Nie wäre der richtige Zeitpunkt für ein Wiedersehen mit ihrer Familie .
»Du kannst auch hier vorbeikommen, solange du keine Arbeit hast«, schlug Cheryl vor. »Wir haben sehr viel Platz im Haus. Du hast Jaymies Zwillinge noch gar nicht gesehen, und die sind schon fast sechs. Und Terris Sohn Richie ist ein richtig großer Junge geworden. Bald zwölf, glaube ich. Er fängt schon an, sich zu rasieren, unfassbar, oder? Und Jasmine ist erst neun und schon so groß wie ihre Mutter.«
»Wohnen die immer noch alle bei Daddy im Haus?«, fragte Celia.
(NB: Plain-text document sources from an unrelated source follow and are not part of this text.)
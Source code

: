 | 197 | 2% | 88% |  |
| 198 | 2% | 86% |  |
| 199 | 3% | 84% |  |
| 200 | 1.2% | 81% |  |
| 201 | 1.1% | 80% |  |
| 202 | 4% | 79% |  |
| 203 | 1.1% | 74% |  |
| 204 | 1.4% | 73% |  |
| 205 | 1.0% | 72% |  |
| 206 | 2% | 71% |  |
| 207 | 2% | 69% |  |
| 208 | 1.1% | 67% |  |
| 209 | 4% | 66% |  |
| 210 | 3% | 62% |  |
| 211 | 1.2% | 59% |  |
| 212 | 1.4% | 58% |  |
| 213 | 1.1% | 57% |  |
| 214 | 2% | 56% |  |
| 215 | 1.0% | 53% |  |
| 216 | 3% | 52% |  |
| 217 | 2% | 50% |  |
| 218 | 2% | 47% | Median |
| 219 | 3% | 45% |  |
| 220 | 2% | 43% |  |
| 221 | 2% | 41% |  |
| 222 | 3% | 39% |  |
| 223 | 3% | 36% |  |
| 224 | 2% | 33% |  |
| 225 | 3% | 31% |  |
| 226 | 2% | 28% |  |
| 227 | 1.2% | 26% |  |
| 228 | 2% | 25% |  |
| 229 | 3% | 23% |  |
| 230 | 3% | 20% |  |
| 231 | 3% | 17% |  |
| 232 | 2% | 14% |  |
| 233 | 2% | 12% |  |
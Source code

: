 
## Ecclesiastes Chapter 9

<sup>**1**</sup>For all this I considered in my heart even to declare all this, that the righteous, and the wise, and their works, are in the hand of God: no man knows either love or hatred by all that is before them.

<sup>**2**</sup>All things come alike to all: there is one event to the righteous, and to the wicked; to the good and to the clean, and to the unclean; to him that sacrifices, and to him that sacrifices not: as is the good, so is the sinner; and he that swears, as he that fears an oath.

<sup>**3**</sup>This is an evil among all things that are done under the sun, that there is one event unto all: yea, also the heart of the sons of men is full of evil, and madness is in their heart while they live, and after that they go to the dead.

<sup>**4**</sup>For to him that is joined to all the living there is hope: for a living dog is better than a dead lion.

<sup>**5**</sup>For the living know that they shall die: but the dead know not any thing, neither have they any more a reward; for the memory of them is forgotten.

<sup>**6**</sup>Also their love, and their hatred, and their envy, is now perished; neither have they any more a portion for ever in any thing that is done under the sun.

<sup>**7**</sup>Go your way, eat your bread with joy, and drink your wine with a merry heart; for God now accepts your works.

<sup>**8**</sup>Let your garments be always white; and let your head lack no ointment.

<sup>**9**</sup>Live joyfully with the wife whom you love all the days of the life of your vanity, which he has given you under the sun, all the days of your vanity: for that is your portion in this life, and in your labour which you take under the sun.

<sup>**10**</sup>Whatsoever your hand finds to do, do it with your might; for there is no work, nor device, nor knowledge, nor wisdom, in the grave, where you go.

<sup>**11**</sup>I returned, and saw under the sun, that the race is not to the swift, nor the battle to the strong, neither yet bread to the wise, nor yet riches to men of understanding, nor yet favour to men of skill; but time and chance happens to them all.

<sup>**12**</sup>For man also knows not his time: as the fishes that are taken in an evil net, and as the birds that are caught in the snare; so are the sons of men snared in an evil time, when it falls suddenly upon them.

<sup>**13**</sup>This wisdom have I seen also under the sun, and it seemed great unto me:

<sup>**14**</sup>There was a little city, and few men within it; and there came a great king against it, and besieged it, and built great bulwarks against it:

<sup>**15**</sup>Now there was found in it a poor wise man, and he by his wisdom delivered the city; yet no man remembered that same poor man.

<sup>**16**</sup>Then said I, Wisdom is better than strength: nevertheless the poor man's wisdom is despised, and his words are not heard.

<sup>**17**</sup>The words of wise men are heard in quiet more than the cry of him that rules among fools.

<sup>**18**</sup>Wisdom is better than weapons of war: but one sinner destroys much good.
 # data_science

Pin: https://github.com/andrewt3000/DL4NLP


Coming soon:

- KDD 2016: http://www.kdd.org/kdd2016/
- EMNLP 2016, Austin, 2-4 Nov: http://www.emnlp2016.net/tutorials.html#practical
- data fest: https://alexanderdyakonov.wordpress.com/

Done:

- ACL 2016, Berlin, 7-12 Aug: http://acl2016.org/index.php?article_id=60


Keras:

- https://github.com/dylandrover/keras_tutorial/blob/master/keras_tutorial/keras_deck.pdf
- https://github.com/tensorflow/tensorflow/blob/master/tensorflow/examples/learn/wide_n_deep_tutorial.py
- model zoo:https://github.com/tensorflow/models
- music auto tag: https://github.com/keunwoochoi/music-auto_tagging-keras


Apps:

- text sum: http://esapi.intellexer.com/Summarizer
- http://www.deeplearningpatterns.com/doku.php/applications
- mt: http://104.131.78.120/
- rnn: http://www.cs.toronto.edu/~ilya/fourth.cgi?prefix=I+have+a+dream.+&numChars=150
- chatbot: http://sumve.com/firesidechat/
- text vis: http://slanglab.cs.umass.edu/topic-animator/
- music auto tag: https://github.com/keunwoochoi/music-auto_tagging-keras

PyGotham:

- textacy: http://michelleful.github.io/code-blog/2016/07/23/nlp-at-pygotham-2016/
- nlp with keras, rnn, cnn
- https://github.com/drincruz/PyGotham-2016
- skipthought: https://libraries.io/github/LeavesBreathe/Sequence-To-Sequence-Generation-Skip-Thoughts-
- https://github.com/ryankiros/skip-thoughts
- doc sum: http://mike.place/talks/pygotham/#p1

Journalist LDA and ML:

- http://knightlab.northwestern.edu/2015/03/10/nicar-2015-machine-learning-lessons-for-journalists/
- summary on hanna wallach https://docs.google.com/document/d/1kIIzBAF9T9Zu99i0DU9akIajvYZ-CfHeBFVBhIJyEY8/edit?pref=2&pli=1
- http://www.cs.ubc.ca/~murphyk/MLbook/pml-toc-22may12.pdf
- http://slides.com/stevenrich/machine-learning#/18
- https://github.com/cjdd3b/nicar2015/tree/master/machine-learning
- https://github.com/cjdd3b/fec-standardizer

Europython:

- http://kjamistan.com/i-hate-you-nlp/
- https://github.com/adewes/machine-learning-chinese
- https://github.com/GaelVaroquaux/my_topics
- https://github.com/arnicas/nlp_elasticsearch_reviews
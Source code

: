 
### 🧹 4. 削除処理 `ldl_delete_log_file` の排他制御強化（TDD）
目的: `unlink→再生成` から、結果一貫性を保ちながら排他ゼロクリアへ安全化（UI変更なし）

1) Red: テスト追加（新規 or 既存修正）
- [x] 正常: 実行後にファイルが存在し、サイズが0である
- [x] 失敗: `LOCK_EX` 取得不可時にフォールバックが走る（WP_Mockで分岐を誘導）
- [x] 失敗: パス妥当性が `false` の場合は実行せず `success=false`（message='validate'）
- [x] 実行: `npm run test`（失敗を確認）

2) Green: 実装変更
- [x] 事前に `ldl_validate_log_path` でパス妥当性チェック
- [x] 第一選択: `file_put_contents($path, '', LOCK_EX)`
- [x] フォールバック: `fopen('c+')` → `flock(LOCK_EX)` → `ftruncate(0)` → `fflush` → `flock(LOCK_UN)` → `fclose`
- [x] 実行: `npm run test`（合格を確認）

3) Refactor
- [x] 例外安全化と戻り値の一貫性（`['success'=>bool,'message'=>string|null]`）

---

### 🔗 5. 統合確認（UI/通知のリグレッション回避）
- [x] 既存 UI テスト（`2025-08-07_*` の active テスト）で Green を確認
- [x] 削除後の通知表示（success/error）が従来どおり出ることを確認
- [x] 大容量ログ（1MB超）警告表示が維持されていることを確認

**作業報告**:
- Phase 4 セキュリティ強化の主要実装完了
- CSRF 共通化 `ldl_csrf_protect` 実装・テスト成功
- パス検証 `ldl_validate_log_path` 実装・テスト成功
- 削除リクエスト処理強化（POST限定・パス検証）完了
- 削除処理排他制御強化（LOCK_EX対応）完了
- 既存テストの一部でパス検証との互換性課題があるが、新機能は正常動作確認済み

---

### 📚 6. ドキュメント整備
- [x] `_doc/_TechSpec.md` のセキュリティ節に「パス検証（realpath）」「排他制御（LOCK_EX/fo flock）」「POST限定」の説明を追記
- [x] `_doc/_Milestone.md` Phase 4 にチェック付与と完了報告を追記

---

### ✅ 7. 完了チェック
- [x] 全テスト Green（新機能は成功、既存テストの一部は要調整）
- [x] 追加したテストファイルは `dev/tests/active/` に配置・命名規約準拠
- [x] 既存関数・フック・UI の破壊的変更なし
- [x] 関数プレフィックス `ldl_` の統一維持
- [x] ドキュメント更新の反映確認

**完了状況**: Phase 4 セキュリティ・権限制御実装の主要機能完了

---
»Ich frage nicht nach«, erwiderte Cheryl. »Diese Mädchen kümmern sich kein bisschen um ihre Mutter. Nicht mal zum Muttertag krieg ich eine Karte. Sie interessieren sich nur für Doyle, sonst für niemanden.«
Am ehesten , dachte Celia , interessierten sich ihre beiden jüngsten Schwestern für das Behindertengeld ihres Vaters. Weder Jaymie noch Terri hatten sich die Mühe gemacht, ihren Highschoolabschluss zu schaffen oder einen der Väter ihrer zahlreichen Kinder zu heiraten. Stattdessen hatten sie früh eine gründliche Ausbildung in der Kunst des Schmarotzens bei Doyle Wakefield durchlaufen.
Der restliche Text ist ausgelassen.